(INPUT DATA begins)

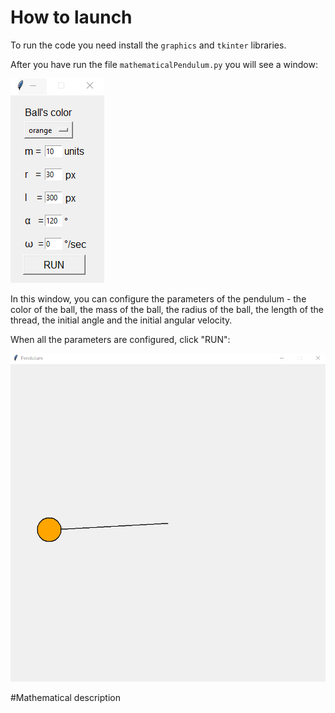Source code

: # How to launch

To run the code you need install the `graphics` and `tkinter` libraries.

After you have run the file `mathematicalPendulum.py` you will see a window:

![Image alt](https://github.com/r0mbeg/mathematicalPendulum/blob/main/pendulumFormulasAndImages/interface.png)

In this window, you can configure the parameters of the pendulum - the color of the ball, the mass of the ball, the radius of the ball, the length of the thread, the initial angle and the initial angular velocity.

When all the parameters are configured, click "RUN":

![Image alt](https://github.com/r0mbeg/mathematicalPendulum/blob/main/pendulumFormulasAndImages/RUN.png)

#Mathematical description
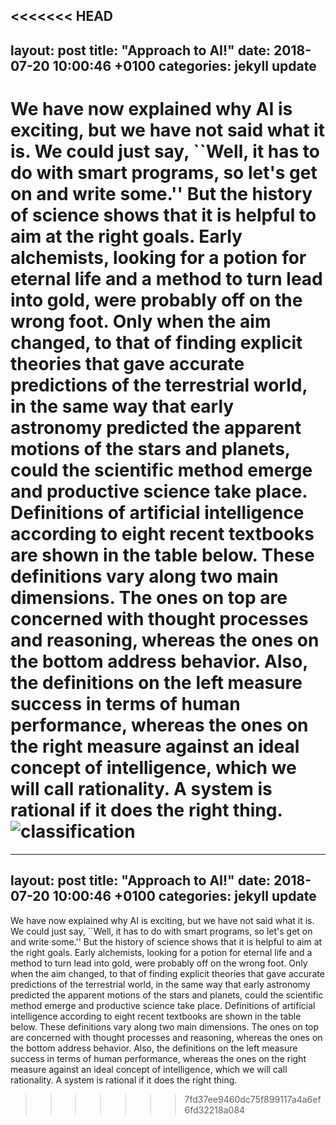 <<<<<<< HEAD
---
layout: post
title:  "Approach to AI!"
date:   2018-07-20 10:00:46 +0100
categories: jekyll update
---
We have now explained why AI is exciting, but we have not said what it is. We could just say, ``Well, it has to do with smart programs, so let's get on and write some.'' But the history of science shows that it is helpful to aim at the right goals. Early alchemists, looking for a potion for eternal life and a method to turn lead into gold, were probably off on the wrong foot. Only when the aim changed, to that of finding explicit theories that gave accurate predictions of the terrestrial world, in the same way that early astronomy predicted the apparent motions of the stars and planets, could the scientific method emerge and productive science take place. Definitions of artificial intelligence according to eight recent textbooks are shown in the table below. These definitions vary along two main dimensions. The ones on top are concerned with thought processes and reasoning, whereas the ones on the bottom address behavior. Also, the definitions on the left measure success in terms of human performance, whereas the ones on the right measure against an ideal concept of intelligence, which we will call rationality. A system is rational if it does the right thing.
<img src="http://127.0.0.1:4000/images/basicfashion.png"
     alt="classification" />
=======
---
layout: post
title:  "Approach to AI!"
date:   2018-07-20 10:00:46 +0100
categories: jekyll update
---
We have now explained why AI is exciting, but we have not said what it is. We could just say, ``Well, it has to do with smart programs, so let's get on and write some.'' But the history of science shows that it is helpful to aim at the right goals. Early alchemists, looking for a potion for eternal life and a method to turn lead into gold, were probably off on the wrong foot. Only when the aim changed, to that of finding explicit theories that gave accurate predictions of the terrestrial world, in the same way that early astronomy predicted the apparent motions of the stars and planets, could the scientific method emerge and productive science take place. Definitions of artificial intelligence according to eight recent textbooks are shown in the table below. These definitions vary along two main dimensions. The ones on top are concerned with thought processes and reasoning, whereas the ones on the bottom address behavior. Also, the definitions on the left measure success in terms of human performance, whereas the ones on the right measure against an ideal concept of intelligence, which we will call rationality. A system is rational if it does the right thing.
>>>>>>> 7fd37ee9460dc75f899117a4a6ef6fd32218a084
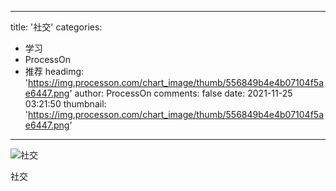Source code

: 
---
title: '社交'
categories: 
 - 学习
 - ProcessOn
 - 推荐
headimg: 'https://img.processon.com/chart_image/thumb/556849b4e4b07104f5ae6447.png'
author: ProcessOn
comments: false
date: 2021-11-25 03:21:50
thumbnail: 'https://img.processon.com/chart_image/thumb/556849b4e4b07104f5ae6447.png'
---

<div>   
<img class="thumb" alt="社交" src="https://img.processon.com/chart_image/thumb/556849b4e4b07104f5ae6447.png" referrerpolicy="no-referrer">
<p>社交</p>  
</div>
            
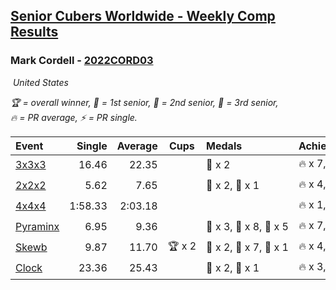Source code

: <style>table {white-space: nowrap;}</style>
<link rel="stylesheet" type="text/css" href="/scw-comp/css/flags.css" />

## [Senior Cubers Worldwide - Weekly Comp Results](/scw-comp/results/)
### Mark Cordell - [2022CORD03](https://www.worldcubeassociation.org/persons/2022CORD03)

<i class="flag flag-US" />&nbsp;United States

<span style="white-space: nowrap;">🏆 = overall winner</span>, <span style="white-space: nowrap;">🥇 = 1st senior</span>, <span style="white-space: nowrap;">🥈 = 2nd senior</span>, <span style="white-space: nowrap;">🥉 = 3rd senior</span>, <span style="white-space: nowrap;">🔥 = PR average</span>, <span style="white-space: nowrap;">⚡ = PR single</span>.

| Event | Single | Average | Cups | Medals | Achievements|
| :-- | --: | --: | :--: | :-- | :-- |
| [3x3x3](333.md) | 16.46 | 22.35 |  | 🥉 x 2 | 🔥 x 7, ⚡ x 6 |
| [2x2x2](222.md) | 5.62 | 7.65 |  | 🥈 x 2, 🥉 x 1 | 🔥 x 4, ⚡ x 6 |
| [4x4x4](444.md) | 1:58.33 | 2:03.18 |  |  | 🔥 x 1, ⚡ x 4 |
| [Pyraminx](pyram.md) | 6.95 | 9.36 |  | 🥇 x 3, 🥈 x 8, 🥉 x 5 | 🔥 x 7, ⚡ x 9 |
| [Skewb](skewb.md) | 9.87 | 11.70 | 🏆 x 2 | 🥇 x 2, 🥈 x 7, 🥉 x 1 | 🔥 x 4, ⚡ x 5 |
| [Clock](clock.md) | 23.36 | 25.43 |  | 🥈 x 2, 🥉 x 1 | 🔥 x 3, ⚡ x 4 |

<!-- Global site tag (gtag.js) - Google Analytics -->
<script async src="https://www.googletagmanager.com/gtag/js?id=UA-86348435-3"></script>
<script>window.dataLayer = window.dataLayer || []; function gtag() {dataLayer.push(arguments);} gtag('js', new Date()); gtag('config', 'UA-86348435-3');</script>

(INPUT DATA ends)

#### [TASK STATEMENT]
Every line of the material above that includes the string "blob" is required.

#### [RESULT OF THIS TASK]
![Image alt](https://github.com/r0mbeg/mathematicalPendulum/blob/main/pendulumFormulasAndImages/interface.png)
![Image alt](https://github.com/r0mbeg/mathematicalPendulum/blob/main/pendulumFormulasAndImages/RUN.png)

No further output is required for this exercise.